[Task item] Only one span of the listing below should come back. It runs from the line with "和 request 的关联。**" through the line with "Traditional Transfer Credit", and each of its lines must be reproduced exactly.

- - - - - - -

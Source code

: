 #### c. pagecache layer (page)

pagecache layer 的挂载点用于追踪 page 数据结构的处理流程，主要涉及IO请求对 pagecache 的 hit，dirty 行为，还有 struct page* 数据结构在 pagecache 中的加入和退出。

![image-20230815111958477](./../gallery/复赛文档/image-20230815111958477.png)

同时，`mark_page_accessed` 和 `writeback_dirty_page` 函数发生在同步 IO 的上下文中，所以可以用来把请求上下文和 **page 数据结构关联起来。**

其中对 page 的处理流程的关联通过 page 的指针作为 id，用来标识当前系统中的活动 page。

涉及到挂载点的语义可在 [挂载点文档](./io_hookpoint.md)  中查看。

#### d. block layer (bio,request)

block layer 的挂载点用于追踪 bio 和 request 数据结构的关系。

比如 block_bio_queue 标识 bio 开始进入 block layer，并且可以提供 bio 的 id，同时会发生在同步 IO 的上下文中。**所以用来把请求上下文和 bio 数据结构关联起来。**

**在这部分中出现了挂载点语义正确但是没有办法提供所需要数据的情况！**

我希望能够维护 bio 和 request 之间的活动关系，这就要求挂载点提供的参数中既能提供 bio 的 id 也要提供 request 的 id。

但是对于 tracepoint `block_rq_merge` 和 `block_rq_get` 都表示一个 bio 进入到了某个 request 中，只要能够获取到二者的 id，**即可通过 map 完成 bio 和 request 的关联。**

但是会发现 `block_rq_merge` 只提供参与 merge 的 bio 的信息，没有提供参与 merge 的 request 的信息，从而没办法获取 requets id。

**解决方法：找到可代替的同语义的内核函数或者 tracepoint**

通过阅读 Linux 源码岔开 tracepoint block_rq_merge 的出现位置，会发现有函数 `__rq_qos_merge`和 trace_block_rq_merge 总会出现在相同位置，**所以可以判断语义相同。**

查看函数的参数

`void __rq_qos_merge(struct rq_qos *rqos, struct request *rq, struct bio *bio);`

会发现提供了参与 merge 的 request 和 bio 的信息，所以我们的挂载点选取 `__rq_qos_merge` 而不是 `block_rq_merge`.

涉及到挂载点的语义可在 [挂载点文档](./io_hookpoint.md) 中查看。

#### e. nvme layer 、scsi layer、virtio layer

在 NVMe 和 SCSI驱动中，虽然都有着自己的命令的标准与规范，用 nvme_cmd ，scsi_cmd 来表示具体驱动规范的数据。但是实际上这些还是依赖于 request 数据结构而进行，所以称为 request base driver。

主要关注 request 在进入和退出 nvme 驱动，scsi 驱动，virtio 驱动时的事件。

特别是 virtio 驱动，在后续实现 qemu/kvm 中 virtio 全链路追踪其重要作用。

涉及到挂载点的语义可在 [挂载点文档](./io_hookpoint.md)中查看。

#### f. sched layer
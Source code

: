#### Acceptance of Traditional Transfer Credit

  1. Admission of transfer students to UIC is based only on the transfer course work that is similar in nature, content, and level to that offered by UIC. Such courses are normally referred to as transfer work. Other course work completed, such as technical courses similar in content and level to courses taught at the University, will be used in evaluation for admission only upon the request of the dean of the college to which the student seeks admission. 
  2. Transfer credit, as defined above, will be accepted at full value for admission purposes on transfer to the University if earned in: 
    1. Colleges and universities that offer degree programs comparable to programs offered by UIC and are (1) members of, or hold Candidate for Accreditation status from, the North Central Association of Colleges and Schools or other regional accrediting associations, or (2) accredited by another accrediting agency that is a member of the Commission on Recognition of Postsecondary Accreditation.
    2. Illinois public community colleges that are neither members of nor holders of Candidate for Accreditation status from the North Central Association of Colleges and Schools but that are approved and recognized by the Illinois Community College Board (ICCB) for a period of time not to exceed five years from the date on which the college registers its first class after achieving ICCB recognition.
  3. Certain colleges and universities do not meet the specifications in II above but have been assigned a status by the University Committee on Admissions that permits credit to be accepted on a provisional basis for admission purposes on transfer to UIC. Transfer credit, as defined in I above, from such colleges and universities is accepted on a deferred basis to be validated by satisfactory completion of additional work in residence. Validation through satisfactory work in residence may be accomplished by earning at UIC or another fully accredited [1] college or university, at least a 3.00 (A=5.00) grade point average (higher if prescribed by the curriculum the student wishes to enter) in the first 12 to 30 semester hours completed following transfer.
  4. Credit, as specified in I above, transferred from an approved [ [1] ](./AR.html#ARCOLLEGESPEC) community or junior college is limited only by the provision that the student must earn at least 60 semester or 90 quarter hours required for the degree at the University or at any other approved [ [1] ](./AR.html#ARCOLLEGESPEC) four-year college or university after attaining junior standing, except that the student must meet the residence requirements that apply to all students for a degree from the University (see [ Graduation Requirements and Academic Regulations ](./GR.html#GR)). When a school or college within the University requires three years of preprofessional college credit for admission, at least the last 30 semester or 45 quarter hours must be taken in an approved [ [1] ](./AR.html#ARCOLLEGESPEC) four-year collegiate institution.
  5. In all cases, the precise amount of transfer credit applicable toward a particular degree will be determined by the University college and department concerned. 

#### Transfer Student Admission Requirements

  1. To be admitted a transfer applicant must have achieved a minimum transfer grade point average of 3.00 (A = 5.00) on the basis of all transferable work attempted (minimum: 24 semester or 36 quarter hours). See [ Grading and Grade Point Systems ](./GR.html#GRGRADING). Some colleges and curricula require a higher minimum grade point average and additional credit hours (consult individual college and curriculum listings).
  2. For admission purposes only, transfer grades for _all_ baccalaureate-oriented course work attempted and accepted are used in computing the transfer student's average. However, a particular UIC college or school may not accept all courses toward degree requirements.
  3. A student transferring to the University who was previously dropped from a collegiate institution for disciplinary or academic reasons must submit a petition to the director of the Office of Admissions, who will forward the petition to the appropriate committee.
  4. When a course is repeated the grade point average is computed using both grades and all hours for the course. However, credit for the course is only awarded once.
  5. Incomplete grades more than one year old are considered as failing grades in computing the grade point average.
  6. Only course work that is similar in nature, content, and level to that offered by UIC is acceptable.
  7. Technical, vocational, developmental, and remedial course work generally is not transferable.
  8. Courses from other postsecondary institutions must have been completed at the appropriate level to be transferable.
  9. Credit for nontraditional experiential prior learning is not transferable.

- - - - - - -

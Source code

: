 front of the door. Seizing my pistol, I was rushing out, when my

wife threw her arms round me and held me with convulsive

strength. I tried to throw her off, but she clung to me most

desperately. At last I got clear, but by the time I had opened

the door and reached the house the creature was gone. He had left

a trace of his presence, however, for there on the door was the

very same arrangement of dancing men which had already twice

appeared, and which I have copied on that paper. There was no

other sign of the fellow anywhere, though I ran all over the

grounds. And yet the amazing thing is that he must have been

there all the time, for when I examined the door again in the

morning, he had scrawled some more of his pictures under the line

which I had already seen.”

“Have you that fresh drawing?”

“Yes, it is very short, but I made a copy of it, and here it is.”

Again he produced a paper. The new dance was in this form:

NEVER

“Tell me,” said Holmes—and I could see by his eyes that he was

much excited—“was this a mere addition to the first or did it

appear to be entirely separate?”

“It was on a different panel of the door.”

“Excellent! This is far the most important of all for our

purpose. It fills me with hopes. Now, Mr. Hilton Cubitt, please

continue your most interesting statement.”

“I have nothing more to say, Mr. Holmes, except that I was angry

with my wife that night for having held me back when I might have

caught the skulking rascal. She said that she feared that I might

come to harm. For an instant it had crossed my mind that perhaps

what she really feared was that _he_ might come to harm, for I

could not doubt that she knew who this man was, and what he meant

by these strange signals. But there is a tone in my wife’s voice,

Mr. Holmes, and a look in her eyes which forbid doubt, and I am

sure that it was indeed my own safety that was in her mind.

- - - - - - -

[Answer below]
但是对于 tracepoint `block_rq_merge` 和 `block_rq_get` 都表示一个 bio 进入到了某个 request 中，只要能够获取到二者的 id，**即可通过 map 完成 bio 和 request 的关联。**

但是会发现 `block_rq_merge` 只提供参与 merge 的 bio 的信息，没有提供参与 merge 的 request 的信息，从而没办法获取 requets id。

**解决方法：找到可代替的同语义的内核函数或者 tracepoint**

通过阅读 Linux 源码岔开 tracepoint block_rq_merge 的出现位置，会发现有函数 `__rq_qos_merge`和 trace_block_rq_merge 总会出现在相同位置，**所以可以判断语义相同。**

查看函数的参数

`void __rq_qos_merge(struct rq_qos *rqos, struct request *rq, struct bio *bio);`

会发现提供了参与 merge 的 request 和 bio 的信息，所以我们的挂载点选取 `__rq_qos_merge` 而不是 `block_rq_merge`.

涉及到挂载点的语义可在 [挂载点文档](./io_hookpoint.md) 中查看。

#### e. nvme layer 、scsi layer、virtio layer

在 NVMe 和 SCSI驱动中，虽然都有着自己的命令的标准与规范，用 nvme_cmd ，scsi_cmd 来表示具体驱动规范的数据。但是实际上这些还是依赖于 request 数据结构而进行，所以称为 request base driver。

主要关注 request 在进入和退出 nvme 驱动，scsi 驱动，virtio 驱动时的事件。

特别是 virtio 驱动，在后续实现 qemu/kvm 中 virtio 全链路追踪其重要作用。

涉及到挂载点的语义可在 [挂载点文档](./io_hookpoint.md)中查看。

#### f. sched layer
Source code

:#### Acceptance of Traditional Transfer Credit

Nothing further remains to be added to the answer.